Saved data entries:
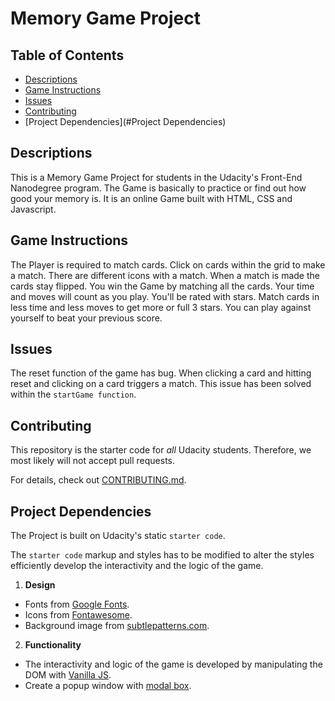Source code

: # Memory Game Project

## Table of Contents

* [Descriptions](#Descriptions)
* [Game Instructions](#instructions)
* [Issues](#Issues)
* [Contributing](#contributing)
* [Project Dependencies](#Project Dependencies)

## Descriptions

This is a Memory Game Project for students in the Udacity's Front-End Nanodegree program. The Game is basically to practice or find out how good your memory is. It is an online Game built with HTML, CSS and Javascript.

## Game Instructions

The Player is required to match cards. Click on cards within the grid to make a match. There are different icons with a match. When a match is made the cards stay flipped. You win the Game by matching all the cards. Your time and moves will count as you play. You'll be rated with stars. Match cards in less time and less moves to get more or full 3 stars. You can play against yourself to beat your previous score.   

## Issues

The reset function of the game has bug. When clicking a card and hitting reset and clicking on a card triggers a match. This issue has been solved within the `startGame function`.

## Contributing

This repository is the starter code for _all_ Udacity students. Therefore, we most likely will not accept pull requests.

For details, check out [CONTRIBUTING.md](CONTRIBUTING.md).

## Project Dependencies

The Project is built on Udacity's static `starter code`.

The `starter code` markup and styles has to be modified to alter the styles efficiently develop the interactivity and the logic of the game.
1. **Design**
- Fonts from [Google Fonts](https://fonts.google.com/).
- Icons from [Fontawesome](https://fontawesome.com/).
- Background image from [subtlepatterns.com](https://www.toptal.com/designers/subtlepatterns/page/9/).

2. **Functionality**
- The interactivity and logic of the game is developed by manipulating the DOM with [Vanilla JS](https://www.sitepoint.com/dom-manipulation-vanilla-javascript-no-jquery/).
- Create a popup window with [modal box](https://www.w3schools.com/howto/howto_css_modals.asp).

YOUR INSTRUCTIONS: Quote the data above from the line containing "of the game." to the line containing "- The interactivity", inclusive, and stop.

SOLUTION TO THE EXERCISE:
The `starter code` markup and styles has to be modified to alter the styles efficiently develop the interactivity and the logic of the game.
1. **Design**
- Fonts from [Google Fonts](https://fonts.google.com/).
- Icons from [Fontawesome](https://fontawesome.com/).
- Background image from [subtlepatterns.com](https://www.toptal.com/designers/subtlepatterns/page/9/).

2. **Functionality**
- The interactivity and logic of the game is developed by manipulating the DOM with [Vanilla JS](https://www.sitepoint.com/dom-manipulation-vanilla-javascript-no-jquery/).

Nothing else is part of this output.